Task to complete: Using the records below, write out again exactly the lines that begin at the line containing "In the first" and end at the line containing "- Visual Studio", and no other lines.

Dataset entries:
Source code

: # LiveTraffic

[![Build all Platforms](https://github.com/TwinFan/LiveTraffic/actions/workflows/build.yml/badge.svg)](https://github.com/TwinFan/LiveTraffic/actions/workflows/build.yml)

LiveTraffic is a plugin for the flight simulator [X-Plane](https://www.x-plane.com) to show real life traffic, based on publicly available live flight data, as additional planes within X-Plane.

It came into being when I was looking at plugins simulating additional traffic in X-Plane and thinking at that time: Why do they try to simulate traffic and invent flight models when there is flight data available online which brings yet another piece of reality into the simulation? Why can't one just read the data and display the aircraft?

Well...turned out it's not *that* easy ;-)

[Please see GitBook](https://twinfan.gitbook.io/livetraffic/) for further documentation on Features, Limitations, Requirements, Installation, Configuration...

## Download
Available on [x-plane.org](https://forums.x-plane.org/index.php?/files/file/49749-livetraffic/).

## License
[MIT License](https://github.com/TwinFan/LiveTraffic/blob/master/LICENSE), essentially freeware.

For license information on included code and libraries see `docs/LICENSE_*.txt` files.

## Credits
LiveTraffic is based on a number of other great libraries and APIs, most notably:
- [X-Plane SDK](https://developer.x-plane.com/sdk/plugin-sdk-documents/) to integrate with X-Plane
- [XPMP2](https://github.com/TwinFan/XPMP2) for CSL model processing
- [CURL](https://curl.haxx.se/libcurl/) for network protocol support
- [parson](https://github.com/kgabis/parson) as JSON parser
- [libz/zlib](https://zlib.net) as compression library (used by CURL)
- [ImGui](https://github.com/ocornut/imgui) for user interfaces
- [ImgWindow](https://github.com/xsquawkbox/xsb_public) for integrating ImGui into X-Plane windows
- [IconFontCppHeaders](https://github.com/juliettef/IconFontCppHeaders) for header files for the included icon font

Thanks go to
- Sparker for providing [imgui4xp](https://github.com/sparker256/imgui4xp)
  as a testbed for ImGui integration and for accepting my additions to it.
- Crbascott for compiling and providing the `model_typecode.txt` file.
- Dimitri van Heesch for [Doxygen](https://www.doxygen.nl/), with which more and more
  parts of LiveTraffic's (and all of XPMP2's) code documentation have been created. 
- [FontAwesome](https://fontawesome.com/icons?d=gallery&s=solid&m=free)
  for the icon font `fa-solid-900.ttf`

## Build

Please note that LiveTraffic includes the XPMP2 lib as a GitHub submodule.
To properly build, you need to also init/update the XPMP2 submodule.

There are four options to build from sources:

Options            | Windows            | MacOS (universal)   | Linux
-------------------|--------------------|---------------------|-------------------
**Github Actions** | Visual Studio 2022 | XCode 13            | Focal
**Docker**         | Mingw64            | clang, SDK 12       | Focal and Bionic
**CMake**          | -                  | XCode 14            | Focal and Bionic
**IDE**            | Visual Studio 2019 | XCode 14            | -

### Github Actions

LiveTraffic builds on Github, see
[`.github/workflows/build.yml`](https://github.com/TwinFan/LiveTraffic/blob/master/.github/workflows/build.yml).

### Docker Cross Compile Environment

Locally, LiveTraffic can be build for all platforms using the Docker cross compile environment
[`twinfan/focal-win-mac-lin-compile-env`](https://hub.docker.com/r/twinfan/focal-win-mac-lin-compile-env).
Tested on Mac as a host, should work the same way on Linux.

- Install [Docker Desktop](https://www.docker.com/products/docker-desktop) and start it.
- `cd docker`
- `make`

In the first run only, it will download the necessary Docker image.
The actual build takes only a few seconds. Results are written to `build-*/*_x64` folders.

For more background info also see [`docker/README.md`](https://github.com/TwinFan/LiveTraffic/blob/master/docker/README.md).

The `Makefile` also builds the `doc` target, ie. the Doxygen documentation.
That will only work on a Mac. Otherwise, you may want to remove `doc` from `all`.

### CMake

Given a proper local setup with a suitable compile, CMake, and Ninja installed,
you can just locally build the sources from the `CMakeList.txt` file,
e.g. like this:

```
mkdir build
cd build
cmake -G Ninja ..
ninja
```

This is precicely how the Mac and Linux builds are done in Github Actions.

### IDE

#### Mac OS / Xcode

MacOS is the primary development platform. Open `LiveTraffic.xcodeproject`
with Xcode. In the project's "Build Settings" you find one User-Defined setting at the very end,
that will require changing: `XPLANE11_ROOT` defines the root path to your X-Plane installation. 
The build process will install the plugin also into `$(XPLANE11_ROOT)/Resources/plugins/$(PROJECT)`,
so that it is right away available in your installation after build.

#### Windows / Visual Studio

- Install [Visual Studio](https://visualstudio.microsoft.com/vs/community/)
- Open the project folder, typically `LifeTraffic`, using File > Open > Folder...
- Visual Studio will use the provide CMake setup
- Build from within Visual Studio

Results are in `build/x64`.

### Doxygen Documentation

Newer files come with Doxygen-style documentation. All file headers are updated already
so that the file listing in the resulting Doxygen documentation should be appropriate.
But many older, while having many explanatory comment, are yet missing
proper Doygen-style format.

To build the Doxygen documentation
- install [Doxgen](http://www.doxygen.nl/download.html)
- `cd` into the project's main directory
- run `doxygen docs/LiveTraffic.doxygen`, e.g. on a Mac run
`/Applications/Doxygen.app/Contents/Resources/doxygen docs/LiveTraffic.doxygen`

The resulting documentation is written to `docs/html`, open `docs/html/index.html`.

Solution to this exercise:
In the first run only, it will download the necessary Docker image.
The actual build takes only a few seconds. Results are written to `build-*/*_x64` folders.

For more background info also see [`docker/README.md`](https://github.com/TwinFan/LiveTraffic/blob/master/docker/README.md).

The `Makefile` also builds the `doc` target, ie. the Doxygen documentation.
That will only work on a Mac. Otherwise, you may want to remove `doc` from `all`.

### CMake

Given a proper local setup with a suitable compile, CMake, and Ninja installed,
you can just locally build the sources from the `CMakeList.txt` file,
e.g. like this:

```
mkdir build
cd build
cmake -G Ninja ..
ninja
```

This is precicely how the Mac and Linux builds are done in Github Actions.

### IDE

#### Mac OS / Xcode

MacOS is the primary development platform. Open `LiveTraffic.xcodeproject`
with Xcode. In the project's "Build Settings" you find one User-Defined setting at the very end,
that will require changing: `XPLANE11_ROOT` defines the root path to your X-Plane installation. 
The build process will install the plugin also into `$(XPLANE11_ROOT)/Resources/plugins/$(PROJECT)`,
so that it is right away available in your installation after build.

#### Windows / Visual Studio

- Install [Visual Studio](https://visualstudio.microsoft.com/vs/community/)
- Open the project folder, typically `LifeTraffic`, using File > Open > Folder...
- Visual Studio will use the provide CMake setup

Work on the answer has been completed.